EXERCISE. Look for the word "default" in the entries and copy each line where it appears.

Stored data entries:
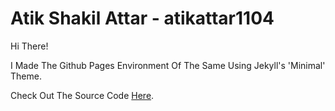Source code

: # Atik Shakil Attar - atikattar1104
Hi There!

I Made The Github Pages Environment Of The Same Using Jekyll's 'Minimal' Theme.

Check Out The Source Code [Here](https://github.com/atikattar1104/atikattar1104).
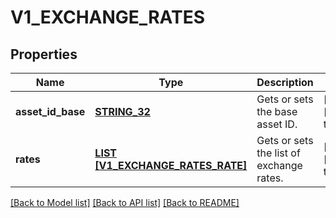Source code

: # V1_EXCHANGE_RATES

## Properties
Name | Type | Description | Notes
------------ | ------------- | ------------- | -------------
**asset_id_base** | [**STRING_32**](STRING_32.md) | Gets or sets the base asset ID. | [optional] [default to null]
**rates** | [**LIST [V1_EXCHANGE_RATES_RATE]**](v1.ExchangeRatesRate.md) | Gets or sets the list of exchange rates. | [optional] [default to null]

[[Back to Model list]](../README.md#documentation-for-models) [[Back to API list]](../README.md#documentation-for-api-endpoints) [[Back to README]](../README.md)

SOLUTION.
**asset_id_base** | [**STRING_32**](STRING_32.md) | Gets or sets the base asset ID. | [optional] [default to null]
**rates** | [**LIST [V1_EXCHANGE_RATES_RATE]**](v1.ExchangeRatesRate.md) | Gets or sets the list of exchange rates. | [optional] [default to null]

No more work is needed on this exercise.